IBM taps AI to translate COBOL code to Java

COBOL, or Common Business Oriented Language, is one of the oldest programming languages in use, dating back to around 1959. It's had surprising staying power; according to a 2022 survey, there's over 800 billion lines of COBOL in use on production systems, up from an estimated 220 billion in 2017.

But COBOL has a reputation for being a tough-to-navigate, inefficient language. Why not migrate to a newer one? For large organizations, it tends to be a complex and costly proposition, given the small number of COBOL experts in the world. When the Commonwealth Bank of Australia replaced its core COBOL platform in 2012, it took five years and cost over $700 million.

Looking to present a new solution to the problem of modernizing COBOL apps, IBM today unveiled Code Assistant for IBM Z, which uses a code-generating AI model to translate COBOL code into Java. Set to become generally available in Q4 2023, Code Assistant for IBM Z will enter preview during IBM's TechXchange conference in Las Vegas early this September.

Code Assistant for IBM Z is designed to assist businesses in refactoring their mainframe apps, ideally while preserving performance and security, according to IBM Research chief scientist Ruchir Puri. Running locally in an on-premises configuration or in the cloud as a managed service, Code Assistant is powered by a code-generating model, CodeNet, that can understand not only COBOL and Java but also around 80 different programming languages.
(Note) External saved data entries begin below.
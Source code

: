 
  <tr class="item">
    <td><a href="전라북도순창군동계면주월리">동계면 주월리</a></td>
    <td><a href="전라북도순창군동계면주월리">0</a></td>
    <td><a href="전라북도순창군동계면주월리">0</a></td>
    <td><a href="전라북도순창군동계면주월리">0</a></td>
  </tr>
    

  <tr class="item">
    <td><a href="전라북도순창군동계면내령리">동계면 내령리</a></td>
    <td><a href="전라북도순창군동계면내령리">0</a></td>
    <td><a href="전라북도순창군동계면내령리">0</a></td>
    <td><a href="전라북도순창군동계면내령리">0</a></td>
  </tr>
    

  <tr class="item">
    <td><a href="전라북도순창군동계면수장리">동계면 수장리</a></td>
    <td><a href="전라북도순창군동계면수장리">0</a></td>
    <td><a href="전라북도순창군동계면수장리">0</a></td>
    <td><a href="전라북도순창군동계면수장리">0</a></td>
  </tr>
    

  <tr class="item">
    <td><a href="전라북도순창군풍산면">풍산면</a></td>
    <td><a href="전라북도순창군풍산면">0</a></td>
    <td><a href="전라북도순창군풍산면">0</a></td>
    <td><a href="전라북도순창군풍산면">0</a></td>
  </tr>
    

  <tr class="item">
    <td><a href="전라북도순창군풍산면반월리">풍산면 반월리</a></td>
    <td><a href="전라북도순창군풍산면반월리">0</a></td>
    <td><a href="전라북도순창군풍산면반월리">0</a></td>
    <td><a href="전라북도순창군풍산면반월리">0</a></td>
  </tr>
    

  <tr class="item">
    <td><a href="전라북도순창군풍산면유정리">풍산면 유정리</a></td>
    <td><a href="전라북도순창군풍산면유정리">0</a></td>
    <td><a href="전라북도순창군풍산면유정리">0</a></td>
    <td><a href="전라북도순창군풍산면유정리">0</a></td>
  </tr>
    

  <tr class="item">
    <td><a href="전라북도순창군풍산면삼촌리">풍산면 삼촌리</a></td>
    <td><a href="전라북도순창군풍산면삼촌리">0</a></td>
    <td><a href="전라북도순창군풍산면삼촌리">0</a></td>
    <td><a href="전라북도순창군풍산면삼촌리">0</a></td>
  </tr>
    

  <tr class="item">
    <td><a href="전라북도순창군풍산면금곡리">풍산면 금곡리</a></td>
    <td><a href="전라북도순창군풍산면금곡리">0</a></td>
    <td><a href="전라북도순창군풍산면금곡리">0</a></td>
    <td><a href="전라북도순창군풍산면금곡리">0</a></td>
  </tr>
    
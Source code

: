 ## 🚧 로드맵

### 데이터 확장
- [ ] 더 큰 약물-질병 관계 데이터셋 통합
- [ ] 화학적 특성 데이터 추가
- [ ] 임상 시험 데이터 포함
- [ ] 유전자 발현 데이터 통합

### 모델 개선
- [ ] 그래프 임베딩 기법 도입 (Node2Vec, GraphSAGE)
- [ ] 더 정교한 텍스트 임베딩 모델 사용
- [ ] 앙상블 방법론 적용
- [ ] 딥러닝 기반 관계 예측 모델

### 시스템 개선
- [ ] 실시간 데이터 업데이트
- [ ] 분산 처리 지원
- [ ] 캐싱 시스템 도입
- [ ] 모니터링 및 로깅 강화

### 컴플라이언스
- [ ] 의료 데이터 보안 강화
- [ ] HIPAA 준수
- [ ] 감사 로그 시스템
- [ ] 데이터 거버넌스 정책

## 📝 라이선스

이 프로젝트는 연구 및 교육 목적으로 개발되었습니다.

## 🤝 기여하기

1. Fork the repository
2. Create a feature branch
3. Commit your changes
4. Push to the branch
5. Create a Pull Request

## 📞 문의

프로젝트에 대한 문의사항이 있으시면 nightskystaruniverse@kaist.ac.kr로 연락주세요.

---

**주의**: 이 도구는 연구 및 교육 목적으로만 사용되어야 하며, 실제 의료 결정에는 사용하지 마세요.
"IBM built a new, state-of-the-art generative AI code model to transform legacy COBOL programs to enterprise Java with a high degree of naturalness in the generated code," Puri told TechCrunch in an email interview. "In addition to code transformation, Code Assistant supports the complete application modernization life cycle and helps developers understand, refactor, transform and validate the translated code in a modern architecture."

Puri says that CodeNet, which was trained with 1.5 trillion tokens and has 20 billion parameters, was engineered with a large context window -- 32,000 tokens -- to "capture the broader context" for "more efficient COBOL to Java transformation." Parameters are the parts of a model learned from historical training data and essentially define the skill of the model on a problem, such as generating text, while tokens represent raw text (e.g. "fan," "tas" and "tic" for the word "fantastic"). As for context window, it refers to the text the model considers before generating additional text.

There's a number of tools, apps and services to convert COBOL apps to Java syntax today, some of which are entirely automated. Puri acknowledges this but makes the case that Code Assistant takes steps to avoid sacrificing COBOL's capabilities while delivering on reducing costs and producing code that's easy to maintain -- unlike some of the rival offerings on the market.

"IBM built the Code Assistant for IBM Z to be able to mix and match COBOL and Java services," Puri said. "If the 'understand' and 'refactor' capabilities of the system recommend that a given sub-service of the application needs to stay in COBOL, it'll be kept that way, and the other sub-services will be transformed into Java."

That's not to suggest that Code Assistant is flawless. A recent Stanford study finds that software engineers who use code-generating AI systems similar to it are more likely to cause vulnerabilities in the apps they develop. Indeed, Puri cautions against deploying code produced by Code Assistant before having it reviewed by human experts.

"Like any AI system, there might be unique usage patterns of an enterprise's COBOL application that Code Assistant for IBM Z may not have mastered yet," Puri said. "It's essential that the code is scanned with state-of-the-art vulnerability scanners to ensure code security."

Risks aside, IBM no doubt sees tools like Code Assistant as important to its future growth. Today, about 84% of IBM's mainframe customers run COBOL -- mostly customers in the financial and government sectors. And while IBM's mainframe division is still a large portion of its overall business, the company views the mainframe as a bridge to the expansive, lucrative hybrid computing environments that it also hosts and facilitates.

IBM sees a future in broader code-generating AI tools, as well -- intent on competing with apps like GitHub Copilot and Amazon CodeWhisperer. In May, IBM launched fm.model.code within its Watsonx AI service, which powers Watson Code Assistant, allowing developers to generate code using plain English prompts across programs, including Red Hat’s Ansible Lightspeed.